▶ _WHAT IS EXPECTED_
Under this line are the records; write out word for word the part that begins at the line containing "16. [[SPRING-CORE] 스프링" and ends at the line containing "노래는 싱크가 맞을 수", and no more.

▶ _SUPPLIED ENTRIES_

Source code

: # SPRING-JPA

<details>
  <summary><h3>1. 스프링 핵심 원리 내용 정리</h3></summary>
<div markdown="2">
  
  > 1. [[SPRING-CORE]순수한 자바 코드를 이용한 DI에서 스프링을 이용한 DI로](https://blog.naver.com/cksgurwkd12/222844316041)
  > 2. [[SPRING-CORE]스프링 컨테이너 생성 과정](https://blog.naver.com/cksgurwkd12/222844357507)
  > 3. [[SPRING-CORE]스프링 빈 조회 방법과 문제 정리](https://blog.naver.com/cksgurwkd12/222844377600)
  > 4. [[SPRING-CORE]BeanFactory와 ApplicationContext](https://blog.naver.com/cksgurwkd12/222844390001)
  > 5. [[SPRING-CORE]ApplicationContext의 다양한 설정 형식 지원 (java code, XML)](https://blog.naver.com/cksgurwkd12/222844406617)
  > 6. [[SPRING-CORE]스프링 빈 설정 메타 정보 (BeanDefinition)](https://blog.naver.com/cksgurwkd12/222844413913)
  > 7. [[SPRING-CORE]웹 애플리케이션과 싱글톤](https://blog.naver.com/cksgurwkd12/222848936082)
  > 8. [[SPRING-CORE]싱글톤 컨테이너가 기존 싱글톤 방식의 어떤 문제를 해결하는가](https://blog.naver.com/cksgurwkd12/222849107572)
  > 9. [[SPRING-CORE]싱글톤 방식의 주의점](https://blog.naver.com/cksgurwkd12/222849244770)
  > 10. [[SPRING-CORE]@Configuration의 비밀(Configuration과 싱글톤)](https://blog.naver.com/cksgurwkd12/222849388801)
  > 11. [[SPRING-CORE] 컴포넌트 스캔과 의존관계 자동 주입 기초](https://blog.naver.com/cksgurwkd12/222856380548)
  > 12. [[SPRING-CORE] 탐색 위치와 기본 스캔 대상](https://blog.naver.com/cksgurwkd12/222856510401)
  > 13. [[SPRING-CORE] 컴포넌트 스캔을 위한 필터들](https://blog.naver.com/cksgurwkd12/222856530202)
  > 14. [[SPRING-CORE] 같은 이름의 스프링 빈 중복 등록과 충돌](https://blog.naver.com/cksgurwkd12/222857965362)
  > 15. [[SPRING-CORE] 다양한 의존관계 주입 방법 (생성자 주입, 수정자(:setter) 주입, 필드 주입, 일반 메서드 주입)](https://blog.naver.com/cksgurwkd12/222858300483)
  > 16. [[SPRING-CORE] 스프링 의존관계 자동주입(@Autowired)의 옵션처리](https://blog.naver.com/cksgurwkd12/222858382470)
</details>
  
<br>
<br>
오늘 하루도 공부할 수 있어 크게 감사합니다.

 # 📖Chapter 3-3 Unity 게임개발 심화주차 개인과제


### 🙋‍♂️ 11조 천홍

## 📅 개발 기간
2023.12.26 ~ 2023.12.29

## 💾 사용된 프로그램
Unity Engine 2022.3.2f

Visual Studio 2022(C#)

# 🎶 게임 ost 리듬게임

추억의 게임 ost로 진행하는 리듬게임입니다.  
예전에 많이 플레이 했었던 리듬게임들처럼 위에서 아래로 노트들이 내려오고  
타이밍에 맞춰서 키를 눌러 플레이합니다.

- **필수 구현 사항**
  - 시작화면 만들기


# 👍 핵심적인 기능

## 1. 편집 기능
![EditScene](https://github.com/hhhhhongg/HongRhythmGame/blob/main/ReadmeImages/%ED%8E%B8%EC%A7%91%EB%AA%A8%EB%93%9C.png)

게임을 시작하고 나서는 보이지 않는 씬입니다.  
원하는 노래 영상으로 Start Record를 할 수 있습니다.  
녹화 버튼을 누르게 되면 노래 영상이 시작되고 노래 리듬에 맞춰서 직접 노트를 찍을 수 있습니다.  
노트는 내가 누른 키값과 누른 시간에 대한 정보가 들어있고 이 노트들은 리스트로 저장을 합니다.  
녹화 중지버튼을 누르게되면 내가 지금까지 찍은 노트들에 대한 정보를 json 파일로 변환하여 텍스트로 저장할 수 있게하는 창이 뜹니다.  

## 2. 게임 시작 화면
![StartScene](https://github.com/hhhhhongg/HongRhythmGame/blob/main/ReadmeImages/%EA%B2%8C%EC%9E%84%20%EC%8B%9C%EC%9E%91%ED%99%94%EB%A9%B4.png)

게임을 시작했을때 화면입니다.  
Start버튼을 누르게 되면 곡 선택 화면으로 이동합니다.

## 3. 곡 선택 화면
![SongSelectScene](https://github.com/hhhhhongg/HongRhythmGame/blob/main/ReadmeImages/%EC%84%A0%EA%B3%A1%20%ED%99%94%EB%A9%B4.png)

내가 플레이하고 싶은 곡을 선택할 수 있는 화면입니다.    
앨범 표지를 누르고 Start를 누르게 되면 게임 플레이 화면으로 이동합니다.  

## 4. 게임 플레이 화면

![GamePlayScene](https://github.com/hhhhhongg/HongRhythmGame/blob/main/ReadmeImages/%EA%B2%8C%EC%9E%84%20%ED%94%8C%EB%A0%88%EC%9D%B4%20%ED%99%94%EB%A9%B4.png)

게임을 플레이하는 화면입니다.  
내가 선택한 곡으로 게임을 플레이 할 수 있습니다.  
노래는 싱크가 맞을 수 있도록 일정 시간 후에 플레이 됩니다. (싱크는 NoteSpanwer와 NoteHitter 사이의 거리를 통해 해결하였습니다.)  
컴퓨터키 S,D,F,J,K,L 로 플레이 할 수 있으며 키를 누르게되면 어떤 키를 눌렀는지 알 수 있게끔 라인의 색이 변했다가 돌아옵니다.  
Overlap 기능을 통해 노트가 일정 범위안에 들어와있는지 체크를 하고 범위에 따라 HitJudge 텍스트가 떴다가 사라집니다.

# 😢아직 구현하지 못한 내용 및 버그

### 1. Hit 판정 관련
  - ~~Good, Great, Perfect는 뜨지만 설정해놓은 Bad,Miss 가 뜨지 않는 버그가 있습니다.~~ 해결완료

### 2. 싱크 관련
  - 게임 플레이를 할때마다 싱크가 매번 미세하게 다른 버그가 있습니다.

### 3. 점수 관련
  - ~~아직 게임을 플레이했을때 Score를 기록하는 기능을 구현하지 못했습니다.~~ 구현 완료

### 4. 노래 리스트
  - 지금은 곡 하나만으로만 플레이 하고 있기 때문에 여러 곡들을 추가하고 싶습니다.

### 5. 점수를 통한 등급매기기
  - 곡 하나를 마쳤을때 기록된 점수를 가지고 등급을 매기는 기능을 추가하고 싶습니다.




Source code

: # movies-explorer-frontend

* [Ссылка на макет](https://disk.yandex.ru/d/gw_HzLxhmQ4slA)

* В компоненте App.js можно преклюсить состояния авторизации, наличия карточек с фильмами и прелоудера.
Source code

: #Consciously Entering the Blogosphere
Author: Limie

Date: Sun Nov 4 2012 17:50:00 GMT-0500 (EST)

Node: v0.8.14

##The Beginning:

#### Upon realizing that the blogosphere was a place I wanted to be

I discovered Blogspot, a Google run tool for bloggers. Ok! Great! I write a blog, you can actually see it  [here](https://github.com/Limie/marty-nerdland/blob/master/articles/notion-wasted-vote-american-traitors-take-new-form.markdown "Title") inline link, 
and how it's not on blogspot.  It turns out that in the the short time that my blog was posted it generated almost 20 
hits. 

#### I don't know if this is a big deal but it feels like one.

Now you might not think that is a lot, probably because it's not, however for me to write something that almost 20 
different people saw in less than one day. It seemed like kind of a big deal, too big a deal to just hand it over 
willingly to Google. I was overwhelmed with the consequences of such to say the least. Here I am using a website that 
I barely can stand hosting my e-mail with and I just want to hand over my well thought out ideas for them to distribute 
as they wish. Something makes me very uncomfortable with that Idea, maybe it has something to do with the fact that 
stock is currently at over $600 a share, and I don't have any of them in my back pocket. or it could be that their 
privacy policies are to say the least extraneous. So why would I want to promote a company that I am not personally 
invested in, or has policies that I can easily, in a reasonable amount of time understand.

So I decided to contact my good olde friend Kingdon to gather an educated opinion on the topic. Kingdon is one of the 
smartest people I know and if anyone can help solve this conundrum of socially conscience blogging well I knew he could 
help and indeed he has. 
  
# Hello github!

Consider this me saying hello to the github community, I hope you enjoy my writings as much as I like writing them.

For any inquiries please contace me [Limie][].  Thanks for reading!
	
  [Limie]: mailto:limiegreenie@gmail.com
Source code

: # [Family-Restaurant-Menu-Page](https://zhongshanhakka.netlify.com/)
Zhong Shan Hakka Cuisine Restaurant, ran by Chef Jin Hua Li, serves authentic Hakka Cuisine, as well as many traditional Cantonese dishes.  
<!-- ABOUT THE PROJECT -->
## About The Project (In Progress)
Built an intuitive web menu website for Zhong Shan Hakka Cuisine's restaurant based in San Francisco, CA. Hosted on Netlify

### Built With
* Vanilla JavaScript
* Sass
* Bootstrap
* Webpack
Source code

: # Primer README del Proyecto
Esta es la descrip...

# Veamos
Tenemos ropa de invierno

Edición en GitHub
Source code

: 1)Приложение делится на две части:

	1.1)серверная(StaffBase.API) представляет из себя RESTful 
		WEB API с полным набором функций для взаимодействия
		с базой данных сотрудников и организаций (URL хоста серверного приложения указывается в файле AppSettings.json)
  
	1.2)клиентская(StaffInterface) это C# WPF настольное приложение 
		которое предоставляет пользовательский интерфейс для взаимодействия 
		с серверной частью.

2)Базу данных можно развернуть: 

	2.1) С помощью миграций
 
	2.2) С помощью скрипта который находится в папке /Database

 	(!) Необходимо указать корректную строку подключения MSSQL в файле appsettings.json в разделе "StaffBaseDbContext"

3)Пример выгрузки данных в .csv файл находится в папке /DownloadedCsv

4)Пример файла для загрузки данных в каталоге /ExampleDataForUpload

▶ _TASK SOLUTION_
  > 16. [[SPRING-CORE] 스프링 의존관계 자동주입(@Autowired)의 옵션처리](https://blog.naver.com/cksgurwkd12/222858382470)
</details>
  
<br>
<br>
오늘 하루도 공부할 수 있어 크게 감사합니다.

 # 📖Chapter 3-3 Unity 게임개발 심화주차 개인과제


### 🙋‍♂️ 11조 천홍

## 📅 개발 기간
2023.12.26 ~ 2023.12.29

## 💾 사용된 프로그램
Unity Engine 2022.3.2f

Visual Studio 2022(C#)

# 🎶 게임 ost 리듬게임

추억의 게임 ost로 진행하는 리듬게임입니다.  
예전에 많이 플레이 했었던 리듬게임들처럼 위에서 아래로 노트들이 내려오고  
타이밍에 맞춰서 키를 눌러 플레이합니다.

- **필수 구현 사항**
  - 시작화면 만들기


# 👍 핵심적인 기능

## 1. 편집 기능
![EditScene](https://github.com/hhhhhongg/HongRhythmGame/blob/main/ReadmeImages/%ED%8E%B8%EC%A7%91%EB%AA%A8%EB%93%9C.png)

게임을 시작하고 나서는 보이지 않는 씬입니다.  
원하는 노래 영상으로 Start Record를 할 수 있습니다.  
녹화 버튼을 누르게 되면 노래 영상이 시작되고 노래 리듬에 맞춰서 직접 노트를 찍을 수 있습니다.  
노트는 내가 누른 키값과 누른 시간에 대한 정보가 들어있고 이 노트들은 리스트로 저장을 합니다.  
녹화 중지버튼을 누르게되면 내가 지금까지 찍은 노트들에 대한 정보를 json 파일로 변환하여 텍스트로 저장할 수 있게하는 창이 뜹니다.  

## 2. 게임 시작 화면
![StartScene](https://github.com/hhhhhongg/HongRhythmGame/blob/main/ReadmeImages/%EA%B2%8C%EC%9E%84%20%EC%8B%9C%EC%9E%91%ED%99%94%EB%A9%B4.png)

게임을 시작했을때 화면입니다.  
Start버튼을 누르게 되면 곡 선택 화면으로 이동합니다.

## 3. 곡 선택 화면
![SongSelectScene](https://github.com/hhhhhongg/HongRhythmGame/blob/main/ReadmeImages/%EC%84%A0%EA%B3%A1%20%ED%99%94%EB%A9%B4.png)

내가 플레이하고 싶은 곡을 선택할 수 있는 화면입니다.    
앨범 표지를 누르고 Start를 누르게 되면 게임 플레이 화면으로 이동합니다.  

## 4. 게임 플레이 화면

![GamePlayScene](https://github.com/hhhhhongg/HongRhythmGame/blob/main/ReadmeImages/%EA%B2%8C%EC%9E%84%20%ED%94%8C%EB%A0%88%EC%9D%B4%20%ED%99%94%EB%A9%B4.png)

게임을 플레이하는 화면입니다.  
내가 선택한 곡으로 게임을 플레이 할 수 있습니다.  
노래는 싱크가 맞을 수 있도록 일정 시간 후에 플레이 됩니다. (싱크는 NoteSpanwer와 NoteHitter 사이의 거리를 통해 해결하였습니다.)  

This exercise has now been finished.